By John Earl
Surf City Voice
Photo: Visitors find a use for the Strand, otherwise largely devoid of business on a Sunday afternoon (June 16)
Surf City planners and council members got a step closer to realizing their dream for a supersized downtown tourist mecca last Wednesday (June 15) when the California Coastal Commission unanimously approved the revised Downtown Specific Plan (DTSP) with mostly minor modifications.
The city’s new plan would increase allowable commercial densities, according to the commission—up to 400,000 square feet in the core Pier/Main Street area—while decreasing the ratio of required downtown parking spaces in the same area, based on a previous study showing that many visitors go to multiple venues during their stay.
The city’s previous parking downtown master plan has already maxed out at 715,000 square feet of development in a current 42 acre area, so that plan will be replaced with the new lower ratio parking plan in order to allow additional development in an enlarged core area.

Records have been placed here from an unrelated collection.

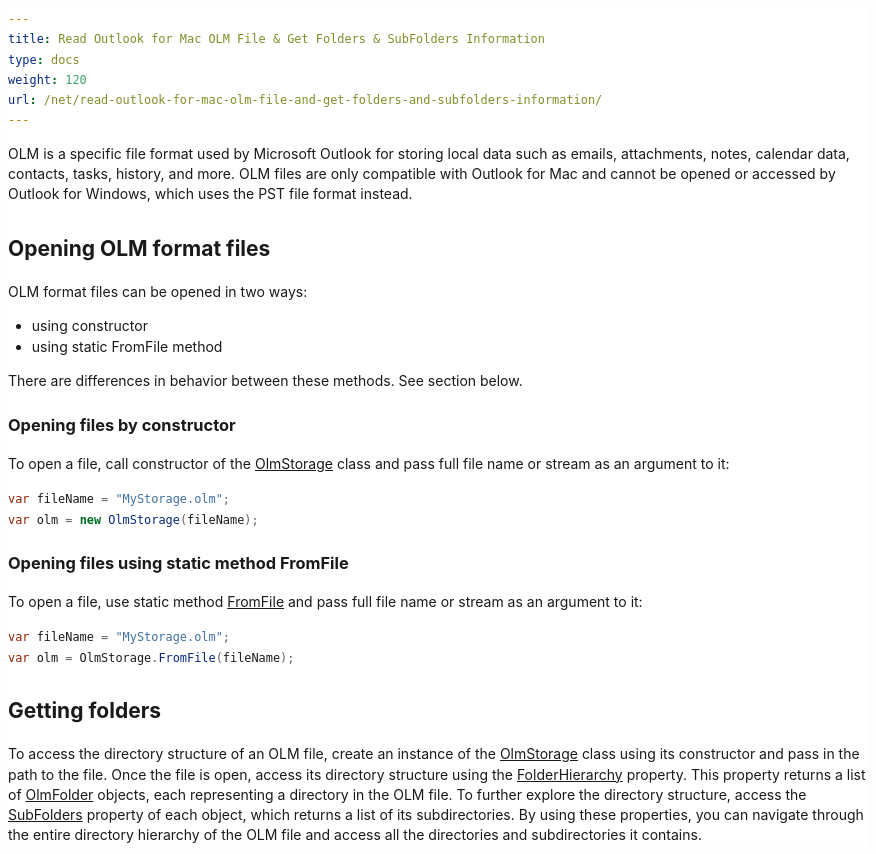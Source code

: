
 ```yaml
---
title: Read Outlook for Mac OLM File & Get Folders & SubFolders Information
type: docs
weight: 120
url: /net/read-outlook-for-mac-olm-file-and-get-folders-and-subfolders-information/
---
```


OLM is a specific file format used by Microsoft Outlook for storing local data such as emails, attachments, notes, calendar data, contacts, tasks, history, and more. OLM files are only compatible with Outlook for Mac and cannot be opened or accessed by Outlook for Windows, which uses the PST file format instead.

## **Opening OLM format files**

OLM format files can be opened in two ways:

- using constructor
- using static FromFile method

There are differences in behavior between these methods. See section below.

### **Opening files by constructor**

To open a file, call constructor of the [OlmStorage](https://reference.aspose.com/email/net/aspose.email.storage.olm/olmstorage/) class and pass full file name or stream as an argument to it:

```cs
var fileName = "MyStorage.olm";
var olm = new OlmStorage(fileName);
```

### **Opening files using static method FromFile**

To open a file, use static method [FromFile](https://reference.aspose.com/email/net/aspose.email.storage.olm/olmstorage/fromfile/) and pass full file name or stream as an argument to it:

```cs
var fileName = "MyStorage.olm";
var olm = OlmStorage.FromFile(fileName);
```

## **Getting folders**

To access the directory structure of an OLM file, create an instance of the [OlmStorage](https://reference.aspose.com/email/net/aspose.email.storage.olm/olmstorage/) class using its constructor and pass in the path to the file.
Once the file is open, access its directory structure using the [FolderHierarchy](https://reference.aspose.com/email/net/aspose.email.storage.olm/olmstorage/folderhierarchy/) property. This property returns a list of [OlmFolder](https://reference.aspose.com/email/net/aspose.email.storage.olm/olmfolder/) objects, each representing a directory in the OLM file. 
To further explore the directory structure, access the [SubFolders](https://reference.aspose.com/email/net/aspose.email.storage.olm/olmfolder/subfolders/) property of each object, which returns a list of its subdirectories. By using these properties, you can navigate through the entire directory hierarchy of the OLM file and access all the directories and subdirectories it contains.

The DTSP is the subject of a lawsuit by a local residents group, Huntington Beach Neighbors, which claims that the city violated the Coastal Act by inadequately studying its potential effects on the environment.

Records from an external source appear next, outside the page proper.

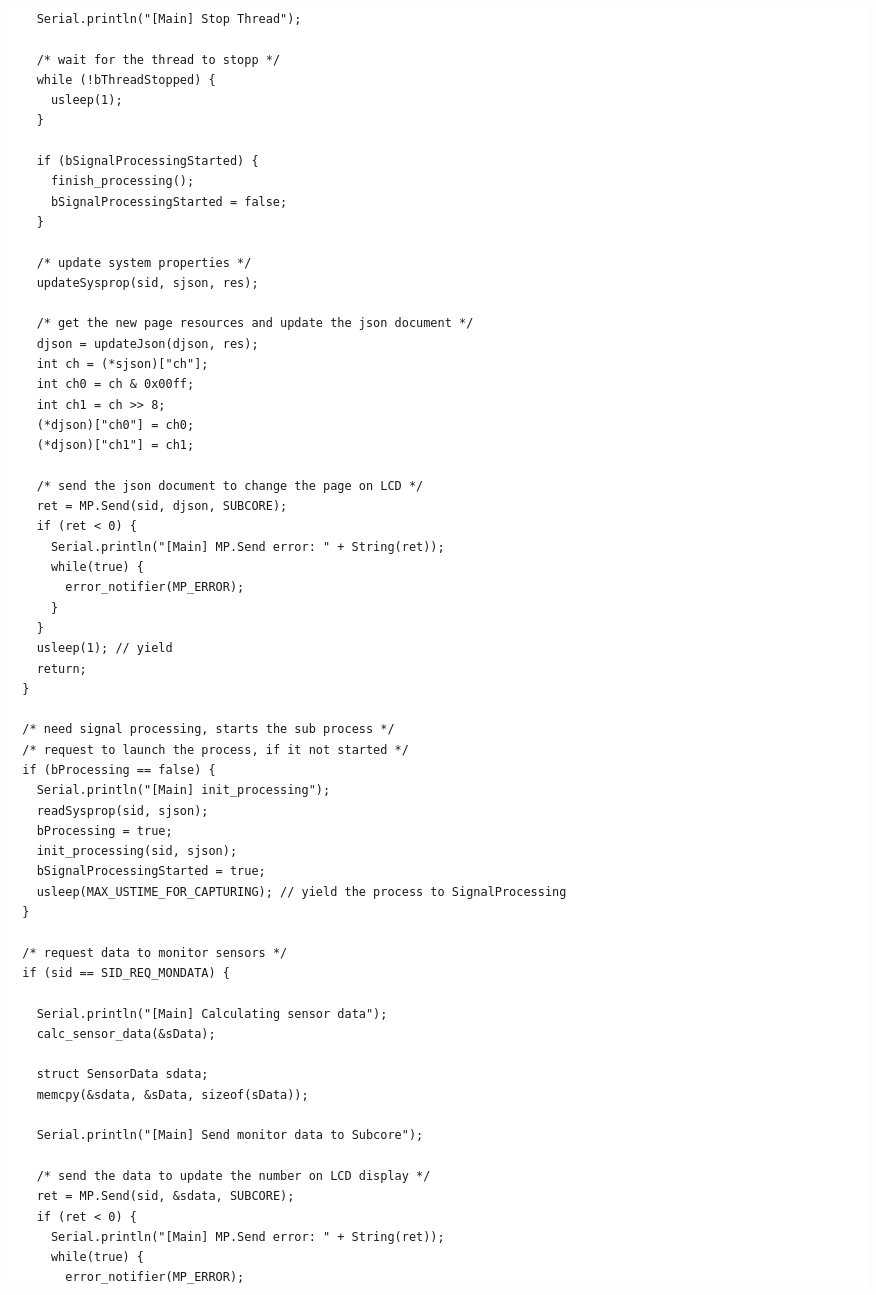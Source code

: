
 ```
    Serial.println("[Main] Stop Thread");
    
    /* wait for the thread to stopp */
    while (!bThreadStopped) { 
      usleep(1); 
    } 
    
    if (bSignalProcessingStarted) {
      finish_processing();
      bSignalProcessingStarted = false;
    }
    
    /* update system properties */
    updateSysprop(sid, sjson, res);

    /* get the new page resources and update the json document */
    djson = updateJson(djson, res);
    int ch = (*sjson)["ch"];
    int ch0 = ch & 0x00ff;
    int ch1 = ch >> 8;
    (*djson)["ch0"] = ch0;
    (*djson)["ch1"] = ch1;

    /* send the json document to change the page on LCD */
    ret = MP.Send(sid, djson, SUBCORE);
    if (ret < 0) {
      Serial.println("[Main] MP.Send error: " + String(ret));
      while(true) { 
        error_notifier(MP_ERROR); 
      }    
    }
    usleep(1); // yield 
    return;
  } 
  
  /* need signal processing, starts the sub process */
  /* request to launch the process, if it not started */
  if (bProcessing == false) {
    Serial.println("[Main] init_processing");
    readSysprop(sid, sjson);     
    bProcessing = true;
    init_processing(sid, sjson);
    bSignalProcessingStarted = true;
    usleep(MAX_USTIME_FOR_CAPTURING); // yield the process to SignalProcessing
  }
    
  /* request data to monitor sensors */
  if (sid == SID_REQ_MONDATA) {

    Serial.println("[Main] Calculating sensor data");
    calc_sensor_data(&sData);

    struct SensorData sdata;
    memcpy(&sdata, &sData, sizeof(sData));

    Serial.println("[Main] Send monitor data to Subcore");

    /* send the data to update the number on LCD display */
    ret = MP.Send(sid, &sdata, SUBCORE);
    if (ret < 0) {
      Serial.println("[Main] MP.Send error: " + String(ret));
      while(true) {
        error_notifier(MP_ERROR);
```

Neighbors is concerned with quality of life issues for downtown residents that would be raised by increased commercial densities and tourist traffic called for in the revised plan—adding to the current problems with drunken behavior from visitors to the area’s many alcohol serving establishments.
But the commission’s legal jurisdiction focuses only on beach access for residents and visitors, so it was concerned only with whether the city’s new plan hindered access to the beach area, not if it would make life more miserable for residents tired of excessive traffic and rowdiness outside their homes.

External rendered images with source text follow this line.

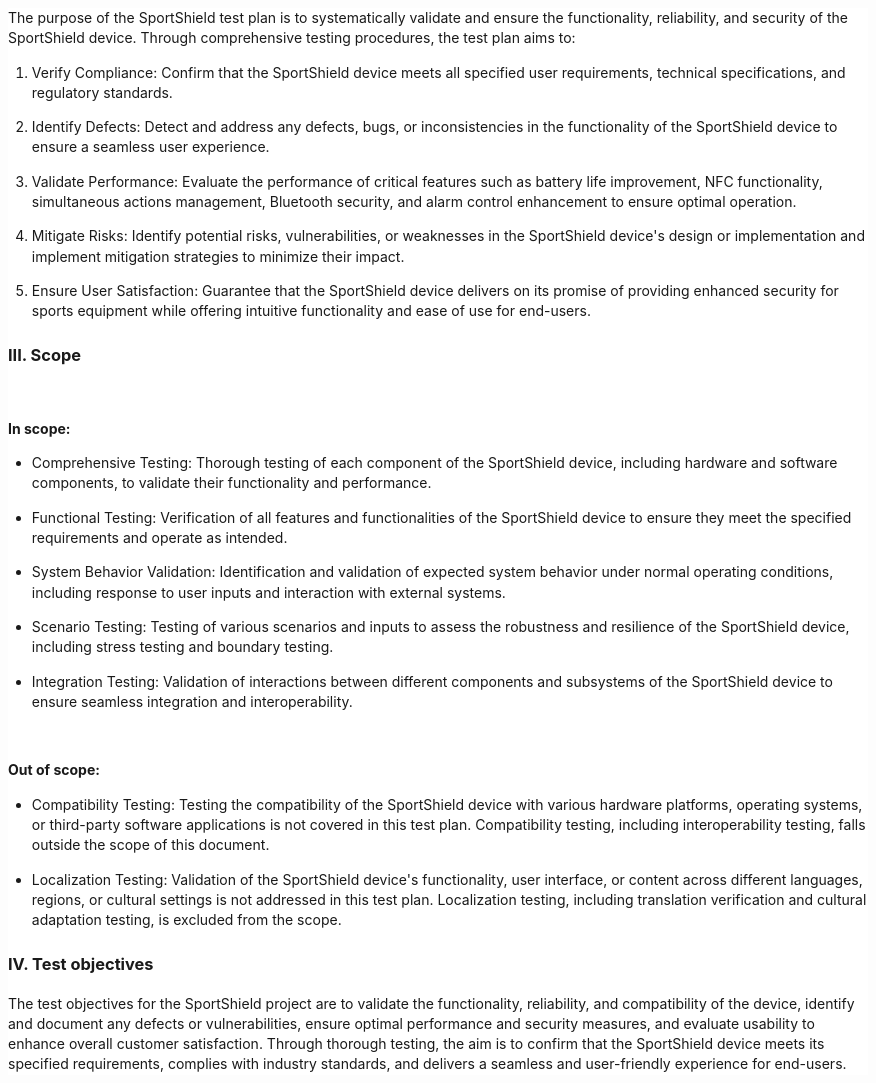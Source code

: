 The purpose of the SportShield test plan is to systematically validate and ensure the functionality, reliability, and security of the SportShield device. Through comprehensive testing procedures, the test plan aims to:

1. Verify Compliance: Confirm that the SportShield device meets all specified user requirements, technical specifications, and regulatory standards.

2. Identify Defects: Detect and address any defects, bugs, or inconsistencies in the functionality of the SportShield device to ensure a seamless user experience.

3. Validate Performance: Evaluate the performance of critical features such as battery life improvement, NFC functionality, simultaneous actions management, Bluetooth security, and alarm control enhancement to ensure optimal operation.

4. Mitigate Risks: Identify potential risks, vulnerabilities, or weaknesses in the SportShield device's design or implementation and implement mitigation strategies to minimize their impact.

5. Ensure User Satisfaction: Guarantee that the SportShield device delivers on its promise of providing enhanced security for sports equipment while offering intuitive functionality and ease of use for end-users.

### III. Scope
<br>

**In scope:**

- Comprehensive Testing: Thorough testing of each component of the SportShield device, including hardware and software components, to validate their functionality and performance.

- Functional Testing: Verification of all features and functionalities of the SportShield device to ensure they meet the specified requirements and operate as intended.

- System Behavior Validation: Identification and validation of expected system behavior under normal operating conditions, including response to user inputs and interaction with external systems.

- Scenario Testing: Testing of various scenarios and inputs to assess the robustness and resilience of the SportShield device, including stress testing and boundary testing.

- Integration Testing: Validation of interactions between different components and subsystems of the SportShield device to ensure seamless integration and interoperability.

<br>

**Out of scope:**

- Compatibility Testing: Testing the compatibility of the SportShield device with various hardware platforms, operating systems, or third-party software applications is not covered in this test plan. Compatibility testing, including interoperability testing, falls outside the scope of this document.

- Localization Testing: Validation of the SportShield device's functionality, user interface, or content across different languages, regions, or cultural settings is not addressed in this test plan. Localization testing, including translation verification and cultural adaptation testing, is excluded from the scope.

### IV. Test objectives

The test objectives for the SportShield project are to validate the functionality, reliability, and compatibility of the device, identify and document any defects or vulnerabilities, ensure optimal performance and security measures, and evaluate usability to enhance overall customer satisfaction. Through thorough testing, the aim is to confirm that the SportShield device meets its specified requirements, complies with industry standards, and delivers a seamless and user-friendly experience for end-users.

Still, there was some good news for those residents because the commission, skeptical of the assurances of sufficient parking, will require the city to reassess its parking plan after the first 150,000 square feet of development are completed. If parking is deemed inadequate at that time, the city would be required to take other measures to ensure that visitors have adequate access to downtown commercial services and the beach.
The commission would prefer to solve parking problems through any combination of alternative traffic control plans that the city has suggested but has not committed to using rather than by wasting more coastal land for parking lots.
Those alternatives include additional bike lanes and bikeways, additional bike parking, street realignments for more efficient traffic flow, improved access to transit stops, a trolley system and remote parking with shuttle access.
Last summer, the city operated a bike valet program and a shuttle service that traveled between the City Hall parking lot at Yorktown and Main and downtown. The shuttle service is operating again this summer through Labor Day on weekends, as well as every Tuesday for the weekly Surf City Nights street fair.
Weekend and Labor Day operating hours are 10:00 am to 10:00 pm and on Tuesdays the operating hours are from 5:30 pm to 10:00 pm. Parking at City Hall is free and so is the shuttle, which also stops at Main and Orange streets and at Orange and 5th at the Strand. The shuttle runs every 30 minutes.
The only other significant problem with the DTSP that needs to be resolved from the Coastal Commission’s point of view is the city’s current 10 pm to 5 am beach curfew.
Tidelands, submerged lands, and public trust lands cannot be subject to curfews, which means that the city cannot legally stop access to the portion of the pier that extends over the tide nor can it stop people from walking or fishing within 20 feet inward of the tide’s edge. Even beach closure after that point requires a permit that must ensure public access to the tidelands.
City officials said they are concerned that ending the curfew would present public safety problems and make it harder to keep the city’s beaches clean. But commission staff said that the problem is solvable—as it proved to be in Laguna Beach—and an expected arrangement is in the works with the city that would presumably ensure a balance between required coastal access and public safety.